[Collected data]
★ ★ ★ ★ ★ ★ ★

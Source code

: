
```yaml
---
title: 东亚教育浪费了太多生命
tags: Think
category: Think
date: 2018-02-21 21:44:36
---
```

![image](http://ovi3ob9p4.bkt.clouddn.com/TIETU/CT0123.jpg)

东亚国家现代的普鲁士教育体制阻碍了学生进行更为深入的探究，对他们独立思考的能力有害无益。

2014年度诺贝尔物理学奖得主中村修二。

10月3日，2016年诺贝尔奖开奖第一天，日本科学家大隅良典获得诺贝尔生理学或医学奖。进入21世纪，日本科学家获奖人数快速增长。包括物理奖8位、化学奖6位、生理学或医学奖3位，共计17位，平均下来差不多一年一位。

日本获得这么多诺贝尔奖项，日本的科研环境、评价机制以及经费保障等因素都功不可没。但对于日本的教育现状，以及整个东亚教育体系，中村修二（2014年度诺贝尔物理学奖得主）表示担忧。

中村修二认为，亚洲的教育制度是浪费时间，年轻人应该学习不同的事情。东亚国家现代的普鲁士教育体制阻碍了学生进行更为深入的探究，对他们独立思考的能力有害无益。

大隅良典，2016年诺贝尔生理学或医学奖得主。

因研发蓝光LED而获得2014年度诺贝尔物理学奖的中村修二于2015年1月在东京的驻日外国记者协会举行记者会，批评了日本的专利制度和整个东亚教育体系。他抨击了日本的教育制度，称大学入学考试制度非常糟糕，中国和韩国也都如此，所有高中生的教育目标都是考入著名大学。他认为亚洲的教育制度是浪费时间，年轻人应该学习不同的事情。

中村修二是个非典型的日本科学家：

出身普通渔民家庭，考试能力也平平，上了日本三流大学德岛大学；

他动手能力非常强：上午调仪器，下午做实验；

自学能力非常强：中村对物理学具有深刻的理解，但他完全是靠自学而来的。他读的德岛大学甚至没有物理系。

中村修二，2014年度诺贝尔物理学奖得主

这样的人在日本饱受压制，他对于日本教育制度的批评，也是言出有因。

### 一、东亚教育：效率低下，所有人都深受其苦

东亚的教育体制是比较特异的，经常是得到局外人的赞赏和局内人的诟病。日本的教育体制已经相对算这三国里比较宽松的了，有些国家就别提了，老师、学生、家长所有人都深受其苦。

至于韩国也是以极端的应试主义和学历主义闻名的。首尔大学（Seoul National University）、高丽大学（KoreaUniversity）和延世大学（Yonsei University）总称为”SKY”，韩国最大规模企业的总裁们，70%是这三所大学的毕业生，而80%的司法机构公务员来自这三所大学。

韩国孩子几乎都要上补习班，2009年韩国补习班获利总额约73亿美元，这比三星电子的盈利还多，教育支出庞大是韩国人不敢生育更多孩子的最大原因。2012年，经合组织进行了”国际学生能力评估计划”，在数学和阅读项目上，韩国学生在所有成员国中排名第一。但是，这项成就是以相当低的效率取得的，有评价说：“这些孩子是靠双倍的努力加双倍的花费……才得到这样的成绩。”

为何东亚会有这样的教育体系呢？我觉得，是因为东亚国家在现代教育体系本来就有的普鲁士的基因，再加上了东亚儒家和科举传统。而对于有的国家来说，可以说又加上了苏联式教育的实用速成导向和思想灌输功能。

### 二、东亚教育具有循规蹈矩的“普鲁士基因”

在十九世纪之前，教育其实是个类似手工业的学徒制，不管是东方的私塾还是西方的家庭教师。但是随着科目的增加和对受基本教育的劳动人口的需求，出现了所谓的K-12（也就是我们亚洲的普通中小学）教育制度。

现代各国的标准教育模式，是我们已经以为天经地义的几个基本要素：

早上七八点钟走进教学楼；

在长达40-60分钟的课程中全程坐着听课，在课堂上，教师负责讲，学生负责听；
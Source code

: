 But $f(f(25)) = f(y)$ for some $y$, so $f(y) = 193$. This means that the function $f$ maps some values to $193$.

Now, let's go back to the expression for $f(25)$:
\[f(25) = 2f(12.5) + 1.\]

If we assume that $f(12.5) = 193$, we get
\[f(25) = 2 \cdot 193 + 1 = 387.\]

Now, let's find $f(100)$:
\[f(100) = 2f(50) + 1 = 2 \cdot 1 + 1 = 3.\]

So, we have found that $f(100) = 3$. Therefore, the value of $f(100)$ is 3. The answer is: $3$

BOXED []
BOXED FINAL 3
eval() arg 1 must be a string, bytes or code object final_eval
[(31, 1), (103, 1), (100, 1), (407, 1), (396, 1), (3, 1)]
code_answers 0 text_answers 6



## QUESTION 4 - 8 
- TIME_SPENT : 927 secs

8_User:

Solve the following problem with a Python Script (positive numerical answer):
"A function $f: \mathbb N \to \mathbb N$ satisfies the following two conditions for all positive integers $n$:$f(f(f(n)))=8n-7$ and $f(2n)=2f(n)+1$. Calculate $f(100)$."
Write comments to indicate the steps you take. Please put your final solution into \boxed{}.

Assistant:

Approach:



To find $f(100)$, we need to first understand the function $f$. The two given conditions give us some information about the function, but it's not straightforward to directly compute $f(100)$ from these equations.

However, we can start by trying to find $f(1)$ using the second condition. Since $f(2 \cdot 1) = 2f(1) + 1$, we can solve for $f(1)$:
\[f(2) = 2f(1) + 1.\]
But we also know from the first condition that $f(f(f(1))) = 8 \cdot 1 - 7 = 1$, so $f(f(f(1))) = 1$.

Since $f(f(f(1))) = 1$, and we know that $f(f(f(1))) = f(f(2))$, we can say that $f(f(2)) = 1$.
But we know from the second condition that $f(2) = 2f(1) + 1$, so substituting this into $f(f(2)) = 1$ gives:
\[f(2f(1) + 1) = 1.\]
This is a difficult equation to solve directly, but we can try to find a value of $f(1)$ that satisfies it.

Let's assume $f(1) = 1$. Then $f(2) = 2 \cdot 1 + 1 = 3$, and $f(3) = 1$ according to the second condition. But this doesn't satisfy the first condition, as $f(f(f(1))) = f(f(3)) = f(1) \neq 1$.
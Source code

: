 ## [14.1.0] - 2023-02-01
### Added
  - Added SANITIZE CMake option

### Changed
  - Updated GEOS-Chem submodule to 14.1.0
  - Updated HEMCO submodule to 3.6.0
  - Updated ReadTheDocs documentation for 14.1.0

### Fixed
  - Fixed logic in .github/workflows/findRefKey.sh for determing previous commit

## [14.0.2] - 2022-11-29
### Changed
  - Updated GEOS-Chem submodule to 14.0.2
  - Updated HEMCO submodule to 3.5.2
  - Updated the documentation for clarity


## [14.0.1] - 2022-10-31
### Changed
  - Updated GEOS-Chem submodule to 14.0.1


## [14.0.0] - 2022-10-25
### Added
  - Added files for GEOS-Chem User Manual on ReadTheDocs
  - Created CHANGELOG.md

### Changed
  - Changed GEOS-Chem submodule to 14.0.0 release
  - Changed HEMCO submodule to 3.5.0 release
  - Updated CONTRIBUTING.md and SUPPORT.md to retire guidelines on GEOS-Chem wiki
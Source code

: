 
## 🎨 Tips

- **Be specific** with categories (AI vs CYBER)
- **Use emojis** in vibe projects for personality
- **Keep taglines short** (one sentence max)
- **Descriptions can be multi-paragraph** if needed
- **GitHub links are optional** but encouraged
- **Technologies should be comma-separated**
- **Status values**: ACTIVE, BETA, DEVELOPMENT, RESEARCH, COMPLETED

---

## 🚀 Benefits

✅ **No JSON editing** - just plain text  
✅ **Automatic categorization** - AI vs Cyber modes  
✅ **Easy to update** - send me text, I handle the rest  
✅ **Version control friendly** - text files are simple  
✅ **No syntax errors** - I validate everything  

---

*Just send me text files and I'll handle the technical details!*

★ ★ ★ ★ ★ ★ ★

## Your task
All lines above that include the word "know" should be located and copied.

## Output for this exercise
But we also know from the first condition that $f(f(f(1))) = 8 \cdot 1 - 7 = 1$, so $f(f(f(1))) = 1$.
Since $f(f(f(1))) = 1$, and we know that $f(f(f(1))) = f(f(2))$, we can say that $f(f(2)) = 1$.
But we know from the second condition that $f(2) = 2f(1) + 1$, so substituting this into $f(f(2)) = 1$ gives:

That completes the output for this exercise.